In this work, we address this issue and introduce a general quasi-analytical model that unambiguously correlates the complex transmission and reflection properties of a cladding with the modal properties. This model thus makes it possible to explore and in particular to optimize the properties of the cladding independently of modal calculations. The advantageous properties of the model are demonstrated using the single-ring fiber as an example, where extremely low losses were found for certain geometric configurations.

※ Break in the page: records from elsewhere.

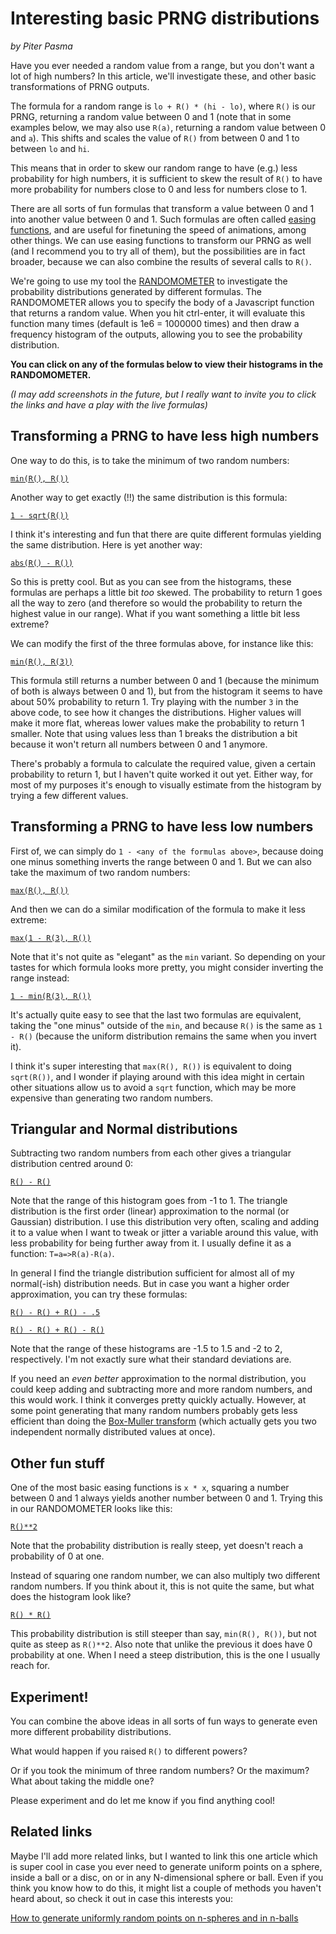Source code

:# Interesting basic PRNG distributions

_by Piter Pasma_

Have you ever needed a random value from a range, but you don't want a lot of high numbers? In this article, we'll investigate these, and other basic transformations of PRNG outputs.

The formula for a random range is `lo + R() * (hi - lo)`, where `R()` is our PRNG, returning a random value between 0 and 1 (note that in some examples below, we may also use `R(a)`, returning a random value between 0 and `a`). This shifts and scales the value of `R()` from between 0 and 1 to between `lo` and `hi`.

This means that in order to skew our random range to have (e.g.) less probability for high numbers, it is sufficient to skew the result of `R()` to have more probability for numbers close to 0 and less for numbers close to 1.

There are all sorts of fun formulas that transform a value between 0 and 1 into another value between 0 and 1. Such formulas are often called [easing functions](https://www.google.com/search?hl=en&q=easing+functions), and are useful for finetuning the speed of animations, among other things. We can use easing functions to transform our PRNG as well (and I recommend you to try all of them), but the possibilities are in fact broader, because we can also combine the results of several calls to `R()`.

We're going to use my tool the [RANDOMOMETER](https://randomometer.netlify.app) to investigate the probability distributions generated by different formulas. The RANDOMOMETER allows you to specify the body of a Javascript function that returns a random value. When you hit ctrl-enter, it will evaluate this function many times (default is 1e6 = 1000000 times) and then draw a frequency histogram of the outputs, allowing you to see the probability distribution.

**You can click on any of the formulas below to view their histograms in the RANDOMOMETER.** 

_(I may add screenshots in the future, but I really want to invite you to click the links and have a play with the live formulas)_

## Transforming a PRNG to have less high numbers

One way to do this, is to take the minimum of two random numbers:

[`min(R(), R())`](https://randomometer.netlify.app/?lo=0&hi=1&bins=150&code=return+min%28R%28%29%2C+R%28%29%29)

Another way to get exactly (!!) the same distribution is this formula:

[`1 - sqrt(R())`](https://randomometer.netlify.app/?lo=0&hi=1&bins=150&code=return+1-R%28%29**.5)

I think it's interesting and fun that there are quite different formulas yielding the same distribution. Here is yet another way:

[`abs(R() - R())`](https://randomometer.netlify.app/?lo=0&hi=1&bins=150&code=return+abs%28R%28%29-R%28%29%29)

So this is pretty cool. But as you can see from the histograms, these formulas are perhaps a little bit _too_ skewed. The probability to return 1 goes all the way to zero (and therefore so would the probability to return the highest value in our range). What if you want something a little bit less extreme?

We can modify the first of the three formulas above, for instance like this:

[`min(R(), R(3))`](https://randomometer.netlify.app/?lo=0&hi=1&bins=150&code=return+min%28R%28%29%2CR%283%29%29)

This formula still returns a number between 0 and 1 (because the minimum of both is always between 0 and 1), but from the histogram it seems to have about 50% probability to return 1. Try playing with the number `3` in the above code, to see how it changes the distributions. Higher values will make it more flat, whereas lower values make the probability to return 1 smaller. Note that using values less than 1 breaks the distribution a bit because it won't return all numbers between 0 and 1 anymore. 

There's probably a formula to calculate the required value, given a certain probability to return 1, but I haven't quite worked it out yet. Either way, for most of my purposes it's enough to visually estimate from the histogram by trying a few different values.

## Transforming a PRNG to have less low numbers

First of, we can simply do `1 - <any of the formulas above>`, because doing one minus something inverts the range between 0 and 1. But we can also take the maximum of two random numbers:

[`max(R(), R())`](https://randomometer.netlify.app/?lo=0&hi=1&bins=150&code=return+max%28R%28%29%2CR%28%29%29)

And then we can do a similar modification of the formula to make it less extreme:

[`max(1 - R(3), R())`](https://randomometer.netlify.app/?lo=0&hi=1&bins=150&code=return+max%281-R%283%29%2CR%28%29%29)

Note that it's not quite as "elegant" as the `min` variant. So depending on your tastes for which formula looks more pretty, you might consider inverting the range instead:

[`1 - min(R(3), R())`](https://randomometer.netlify.app/?lo=0&hi=1&bins=150&code=return+1-min%28R%283%29%2CR%28%29%29)

It's actually quite easy to see that the last two formulas are equivalent, taking the "one minus" outside of the `min`, and because `R()` is the same as `1 - R()` (because the uniform distribution remains the same when you invert it).

I think it's super interesting that `max(R(), R())` is equivalent to doing `sqrt(R())`, and I wonder if playing around with this idea might in certain other situations allow us to avoid a `sqrt` function, which may be more expensive than generating two random numbers.

## Triangular and Normal distributions

Subtracting two random numbers from each other gives a triangular distribution centred around 0:

[`R() - R()`](https://randomometer.netlify.app/?lo=-1&hi=1&bins=150&code=return+R%28%29-R%28%29)

Note that the range of this histogram goes from -1 to 1. The triangle distribution is the first order (linear) approximation to the normal (or Gaussian) distribution. I use this distribution very often, scaling and adding it to a value when I want to tweak or jitter a variable around this value, with less probability for being further away from it. I usually define it as a function: `T=a=>R(a)-R(a)`.

In general I find the triangle distribution sufficient for almost all of my normal(-ish) distribution needs. But in case you want a higher order approximation, you can try these formulas:

[`R() - R() + R() - .5`](https://randomometer.netlify.app/?lo=-1.5&hi=1.5&bins=150&code=return+R%28%29+-+R%28%29+%2B+R%28%29+-+.5) 

[`R() - R() + R() - R()`](https://randomometer.netlify.app/?lo=-2&hi=2&bins=150&code=return+R%28%29+-+R%28%29+%2B+R%28%29+-+R%28%29)

Note that the range of these histograms are -1.5 to 1.5 and -2 to 2, respectively. I'm not exactly sure what their standard deviations are.

If you need an _even better_ approximation to the normal distribution, you could keep adding and subtracting more and more random numbers, and this would work. I think it converges pretty quickly actually. However, at some point generating that many random numbers probably gets less efficient than doing the [Box-Muller transform](https://en.wikipedia.org/wiki/Box%E2%80%93Muller_transform) (which actually gets you two independent normally distributed values at once).

## Other fun stuff

One of the most basic easing functions is `x * x`, squaring a number between 0 and 1 always yields another number between 0 and 1. Trying this in our RANDOMOMETER looks like this:

[`R()**2`](https://randomometer.netlify.app/?lo=0&hi=1&bins=150&code=return+R%28%29**2)

Note that the probability distribution is really steep, yet doesn't reach a probability of 0 at one.

Instead of squaring one random number, we can also multiply two different random numbers. If you think about it, this is not quite the same, but what does the histogram look like?

[`R() * R()`](https://randomometer.netlify.app/?lo=0&hi=1&bins=150&code=return+R%28%29*R%28%29)

This probability distribution is still steeper than say, `min(R(), R())`, but not quite as steep as `R()**2`. Also note that unlike the previous it does have 0 probability at one. When I need a steep distribution, this is the one I usually reach for.

## Experiment!

You can combine the above ideas in all sorts of fun ways to generate even more different probability distributions.

What would happen if you raised `R()` to different powers?

Or if you took the minimum of three random numbers? Or the maximum? What about taking the middle one?

Please experiment and do let me know if you find anything cool!

## Related links

Maybe I'll add more related links, but I wanted to link this one article which is super cool in case you ever need to generate uniform points on a sphere, inside a ball or a disc, on or in any N-dimensional sphere or ball. Even if you think you know how to do this, it might list a couple of methods you haven't heard about, so check it out in case this interests you:

[How to generate uniformly random points on n-spheres and in n-balls](https://extremelearning.com.au/how-to-generate-uniformly-random-points-on-n-spheres-and-n-balls/)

2. Details of the reflection model

2.1 Derivation of model

The fundamental working principle of our model relies on correlating the modal properties (here complex effective mode index $n_{\textrm{eff}}$) of the waveguide to the complex amplitude transmission/reflection coefficients of the corresponding approximated planar cladding structure (complex single-interface amplitude reflection coefficient: $r$). In the following, we introduce our reflection-based model and demonstrate its relevance on the example of simulating the fundamental mode (FM) of an all-solid single ring AR fiber. The geometry (Fig. 1(a)) is defined by an array of circularly arranged high RI dielectric cylinders (RI: $n_s=\Delta n+n_c$ ($\Delta n=0.02$), diameter: $d$, center-to-center spacing (pitch): $\Lambda$) embedded in silica (RI: $n_c=n_{\textrm{silica}}$, [33]) encircling a large central core (core diameter (boundary-to-boundary): $D_c$). Here a large core diameter refers to the situation that the core radius $R$ is large compared to the wavelength $\lambda$ ($R\gg \lambda$) leading to a small angle between the rays and the waveguide axis or the surface of the cylinders. Note that this geometry was deliberately chosen to resemble the commonly considered situation of a PBG fiber, consisting of GeO$_2$-doped strands located in a silica background [34]. This particular choice was made to present the model in an illustrative way, although the applicability of the model is by no means limited to this example.

 

Fig. 1. (a) Sketch of the single-ring AR fiber used here to demonstrate the properties of our model. (b) The concept of the quasi-analytic model with key parameters: $n_c$, $\theta$ and $L$. The pink lines refer to the waves zigzagging inside the waveguide core. (c) Geometry used to calculate the reflection and transmission properties of the corresponding planar structure.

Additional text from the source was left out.